Sadly, DPS now defines disorderly conduct as two totally sober graduate students who arrive at the game 30 minutes before kickoff and subsequently cheer for Michigan from their assigned seats. Moreover, without explaining to us why we were removed from the stadium, DPS has continued to ignore all written correspondence and attempts to receive compensation for the tickets and a formal apology from the officers involved. Before believing the claim that “student rowdiness” is on the rise, remember that the surge in ejections could just be part of the larger trend of officials who eject students from sporting events without any reasonable suspicion, just cause and without any legal recourse.
Nicholas Douville
Rackham
Editorial misses reasoning behind Bush’s S-CHIP veto
I have serious objections to the Daily’s praise of S-CHIP, the children’s health care bill that President Bush recently vetoed (Taking care from a baby, 10/08/2007).

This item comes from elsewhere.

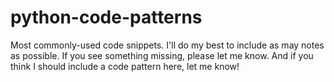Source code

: # python-code-patterns
Most commonly-used code snippets. 
I'll do my best to include as may notes as possible. If you see something missing, please let me know. 
And if you think I should include a code pattern here, let me know!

The fact that the Daily’s editorial board believes that the 61-cent tax hike on cigarettes won’t increase the deficit misses a more important point. Indeed, raising the federal cigarette tax will do something much worse: disproportionately increase the tax burden on low-income families. The Washington-based Tax Foundation estimates that the tax burden of the proposed hike will hit the lowest-earning 20 percent of households 37 times harder than if the revenue are raised through an income tax instead.
The unintended consequences of raising the cigarette tax are undeniable. High taxes are simply not the key to increasing revenue, and states will learn this lesson firsthand when 61 cents is piled on top of existing state cigarette taxes. Revenues will go down, and the tax burden for the poor will go up. All for the kids.